--- Task inputs Enclosed Below ---

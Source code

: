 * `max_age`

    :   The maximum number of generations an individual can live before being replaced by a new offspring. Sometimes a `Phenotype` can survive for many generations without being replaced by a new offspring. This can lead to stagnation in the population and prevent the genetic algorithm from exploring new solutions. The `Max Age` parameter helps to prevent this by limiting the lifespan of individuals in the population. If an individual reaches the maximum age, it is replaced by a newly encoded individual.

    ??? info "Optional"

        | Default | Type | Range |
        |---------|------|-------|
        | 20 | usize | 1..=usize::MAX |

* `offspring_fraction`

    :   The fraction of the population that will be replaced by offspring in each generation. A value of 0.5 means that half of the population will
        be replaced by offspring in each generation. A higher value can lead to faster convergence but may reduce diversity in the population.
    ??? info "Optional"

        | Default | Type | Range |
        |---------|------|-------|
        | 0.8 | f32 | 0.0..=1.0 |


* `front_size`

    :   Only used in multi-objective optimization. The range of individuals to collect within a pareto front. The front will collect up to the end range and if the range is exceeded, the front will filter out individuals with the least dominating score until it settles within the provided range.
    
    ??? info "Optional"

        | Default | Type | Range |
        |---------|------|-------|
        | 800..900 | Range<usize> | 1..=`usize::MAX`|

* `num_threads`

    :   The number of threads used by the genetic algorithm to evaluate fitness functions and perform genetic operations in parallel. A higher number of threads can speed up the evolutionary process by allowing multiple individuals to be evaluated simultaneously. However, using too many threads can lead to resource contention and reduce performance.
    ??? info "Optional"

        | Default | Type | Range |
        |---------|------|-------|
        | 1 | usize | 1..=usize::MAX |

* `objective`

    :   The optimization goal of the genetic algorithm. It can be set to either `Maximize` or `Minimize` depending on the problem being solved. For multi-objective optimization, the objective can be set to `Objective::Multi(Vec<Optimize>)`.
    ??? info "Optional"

--- End of Enclosed Task inputs ---

## Action item:
Reproduce the data, keeping every line exactly the same.

## Exercise answer:
Source code

: * `max_age`

    :   The maximum number of generations an individual can live before being replaced by a new offspring. Sometimes a `Phenotype` can survive for many generations without being replaced by a new offspring. This can lead to stagnation in the population and prevent the genetic algorithm from exploring new solutions. The `Max Age` parameter helps to prevent this by limiting the lifespan of individuals in the population. If an individual reaches the maximum age, it is replaced by a newly encoded individual.

    ??? info "Optional"

        | Default | Type | Range |
        |---------|------|-------|
        | 20 | usize | 1..=usize::MAX |

* `offspring_fraction`

    :   The fraction of the population that will be replaced by offspring in each generation. A value of 0.5 means that half of the population will
        be replaced by offspring in each generation. A higher value can lead to faster convergence but may reduce diversity in the population.
    ??? info "Optional"

        | Default | Type | Range |
        |---------|------|-------|
        | 0.8 | f32 | 0.0..=1.0 |


* `front_size`

    :   Only used in multi-objective optimization. The range of individuals to collect within a pareto front. The front will collect up to the end range and if the range is exceeded, the front will filter out individuals with the least dominating score until it settles within the provided range.
    
    ??? info "Optional"

        | Default | Type | Range |
        |---------|------|-------|
        | 800..900 | Range<usize> | 1..=`usize::MAX`|

* `num_threads`

    :   The number of threads used by the genetic algorithm to evaluate fitness functions and perform genetic operations in parallel. A higher number of threads can speed up the evolutionary process by allowing multiple individuals to be evaluated simultaneously. However, using too many threads can lead to resource contention and reduce performance.
    ??? info "Optional"

        | Default | Type | Range |
        |---------|------|-------|
        | 1 | usize | 1..=usize::MAX |

* `objective`

    :   The optimization goal of the genetic algorithm. It can be set to either `Maximize` or `Minimize` depending on the problem being solved. For multi-objective optimization, the objective can be set to `Objective::Multi(Vec<Optimize>)`.
    ??? info "Optional"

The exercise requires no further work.